Com base no aperfeiçoamento da teoria das ondas eletromagnéticas,
dão-se os primeiros passos rumo à invenção dos primeiros aparelhos de
radiocomunicação. É dentro deste contexto que o rádio apresenta, em sua
história, nomes como os de Benjamin Franklin, Morse, Hertz, Marconi e Pe.

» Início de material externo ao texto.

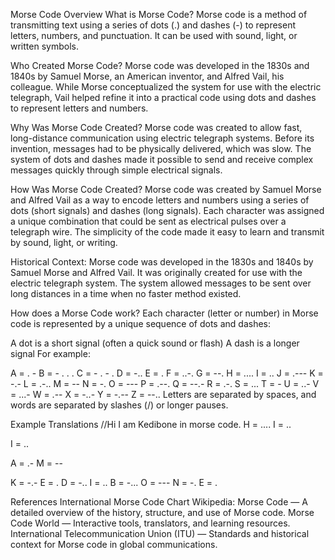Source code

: Morse Code Overview
What is Morse Code?
Morse code is a method of transmitting text using a series of dots (.) and dashes (-) to represent letters, numbers, and punctuation. It can be used with sound, light, or written symbols.

Who Created Morse Code?
Morse code was developed in the 1830s and 1840s by Samuel Morse, an American inventor, and Alfred Vail, his colleague. While Morse conceptualized the system for use with the electric telegraph, Vail helped refine it into a practical code using dots and dashes to represent letters and numbers.

Why Was Morse Code Created?
Morse code was created to allow fast, long-distance communication using electric telegraph systems. Before its invention, messages had to be physically delivered, which was slow. The system of dots and dashes made it possible to send and receive complex messages quickly through simple electrical signals.

How Was Morse Code Created?
Morse code was created by Samuel Morse and Alfred Vail as a way to encode letters and numbers using a series of dots (short signals) and dashes (long signals). Each character was assigned a unique combination that could be sent as electrical pulses over a telegraph wire. The simplicity of the code made it easy to learn and transmit by sound, light, or writing.

Historical Context:
Morse code was developed in the 1830s and 1840s by Samuel Morse and Alfred Vail. It was originally created for use with the electric telegraph system. The system allowed messages to be sent over long distances in a time when no faster method existed.

How does a Morse Code work?
Each character (letter or number) in Morse code is represented by a unique sequence of dots and dashes:

A dot is a short signal (often a quick sound or flash)
A dash is a longer signal
For example:

A = . -
B = - . . .
C = - . - .
D = -..
E = .
F = ..-.
G = --.
H = ....
I = ..
J = .---
K = -.-
L = .-..
M = --
N = -.
O = ---
P = .--.
Q = --.-
R = .-.
S = ...
T = -
U = ..-
V = ...-
W = .--
X = -..-
Y = -.--
Z = --..
Letters are separated by spaces, and words are separated by slashes (/) or longer pauses.

Example Translations
//Hi I am Kedibone in morse code. H = ....
I = ..

I = ..

A = .-
M = --

K = -.-
E = .
D = -..
I = ..
B = -...
O = ---
N = -.
E = .

References
International Morse Code Chart
Wikipedia: Morse Code — A detailed overview of the history, structure, and use of Morse code.
Morse Code World — Interactive tools, translators, and learning resources.
International Telecommunication Union (ITU) — Standards and historical context for Morse code in global communications.
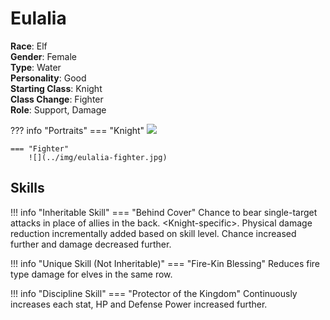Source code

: # Eulalia

**Race**: Elf  
**Gender**: Female  
**Type**: Water  
**Personality**: Good  
**Starting Class**: Knight  
**Class Change**: Fighter  
**Role**: Support, Damage

??? info "Portraits"
    === "Knight"
        ![](../img/eulalia-knight.jpg)

    === "Fighter"
        ![](../img/eulalia-fighter.jpg)

## Skills

!!! info "Inheritable Skill"
    === "Behind Cover"
        Chance to bear single-target attacks in place of allies in the back. <Knight-specific\>. Physical damage reduction incrementally added based on skill level. Chance increased further and damage decreased further.

!!! info "Unique Skill (Not Inheritable)"
    === "Fire-Kin Blessing"
        Reduces fire type damage for elves in the same row.

!!! info "Discipline Skill"
    === "Protector of the Kingdom"
        Continuously increases each stat, HP and Defense Power increased further.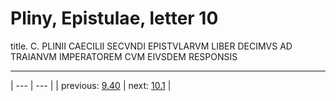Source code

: # Pliny, Epistulae, letter 10

title. C. PLINII CAECILII SECVNDI EPISTVLARVM LIBER DECIMVS AD TRAIANVM IMPERATOREM CVM EIVSDEM RESPONSIS



---

| --- | --- |
| previous: [9.40](../9.40/) | next: [10.1](../10.1/) |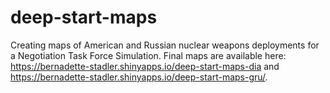 # deep-start-maps
Creating maps of American and Russian nuclear weapons deployments for a Negotiation Task Force Simulation. Final maps are available here: https://bernadette-stadler.shinyapps.io/deep-start-maps-dia and https://bernadette-stadler.shinyapps.io/deep-start-maps-gru/. 
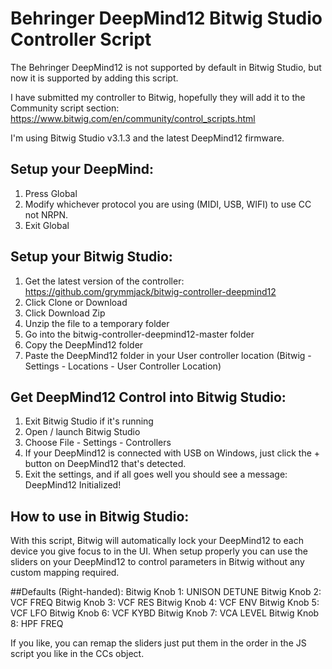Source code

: Behringer DeepMind12 Bitwig Studio Controller Script
====================================================

The Behringer DeepMind12 is not supported by default in Bitwig Studio, but now it is supported by adding this script.

I have submitted my controller to Bitwig, hopefully they will add it to the Community script section:
https://www.bitwig.com/en/community/control_scripts.html

I'm using Bitwig Studio v3.1.3 and the latest DeepMind12 firmware.

## Setup your DeepMind:
1. Press Global
2. Modify whichever protocol you are using (MIDI, USB, WIFI) to use CC not NRPN.
3. Exit Global

## Setup your Bitwig Studio:
1. Get the latest version of the controller: https://github.com/grymmjack/bitwig-controller-deepmind12
2. Click Clone or Download
3. Click Download Zip
4. Unzip the file to a temporary folder
5. Go into the bitwig-controller-deepmind12-master folder
6. Copy the DeepMind12 folder
7. Paste the DeepMind12 folder in your User controller location (Bitwig - Settings - Locations - User Controller Location)

## Get DeepMind12 Control into Bitwig Studio:
1. Exit Bitwig Studio if it's running
2. Open / launch Bitwig Studio
3. Choose File - Settings - Controllers
4. If your DeepMind12 is connected with USB on Windows, just click the + button on DeepMind12 that's detected.
5. Exit the settings, and if all goes well you should see a message: DeepMind12 Initialized!

## How to use in Bitwig Studio:
With this script, Bitwig will automatically lock your DeepMind12 to each device you give focus to in the UI.
When setup properly you can use the sliders on your DeepMind12 to control parameters in Bitwig without any
custom mapping required.

##Defaults (Right-handed):
Bitwig Knob 1: UNISON DETUNE
Bitwig Knob 2: VCF FREQ
Bitwig Knob 3: VCF RES
Bitwig Knob 4: VCF ENV
Bitwig Knob 5: VCF LFO
Bitwig Knob 6: VCF KYBD
Bitwig Knob 7: VCA LEVEL
Bitwig Knob 8: HPF FREQ

If you like, you can remap the sliders just put them in the order in the JS script you like in the CCs object.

Landell de Moura. Em artigo publicado no livro, coordenado por Giovanni
Giovannini, Evolução na Comunicação – Do Sílex ao Silício, Carlo Sartori
reconhece a importância da pesquisa do escocês Maxwell. Entretanto, salienta
que a contribuição do alemão Hertz configura-se como essencial ao progresso
da comunicação a distância.
A mesma importância é reconhecida por Jimmy Garcia Camargo, quando
situa o nome de Hertz como importante para a historiografia da radiodifusão
sonora. De acordo com Camargo, o cientista alemão compreende, em 1888,
princípios da descarga elétrica e que essa mesma energia irradia-se pelo
espaço.
Camargo afirma, também, que as chamadas ondas hertzianas são assim
denominadas em homenagem a seu descobridor. Ao dar continuidade aos
cientistas que tornaram o rádio uma invenção possível e real, Carmargo
menciona a contribuição do italiano Guglielmo Marconi – considerado por muitos
como o “pai” do rádio –, que realiza, mesmo que à distância de 60 metros, a
primeira transmissão. A experiência de Pontecchio, empreendida por Marconi, é
assim descrita por Sartori:
9
Período da primeira transmissão sem fio no mundo.
22
Quando o renomado cientista italiano conseguiu captar, através de
uma antena receptora por ele criada, os sinais do alfabeto Morse
provenientes de um transmissor rudimentar localizado a algumas
centenas de metros de distância: era a prova de que a perturbação
eletromagnética das ondas hertzianas podia ser captada sob a
forma de sinais, amplificada e retransmitida a distância como sinal
análogo (...). Após as primeiras experiências e aplicações realizadas
por Marconi, multiplicaram-se, em todo o mundo civilizado da época,
as tentativas de melhorar a radiotransmissão a distância
(GIOVANNINI, 1987, p.217-218)
Com base nas recentes descobertas, o ianque Lee de Forest, junto com o
inglês John Fleming, produz as válvulas de electrodos (DIODO e TRIODO), que
permitem uma melhora significativa, para a época, na recepção radiofônica.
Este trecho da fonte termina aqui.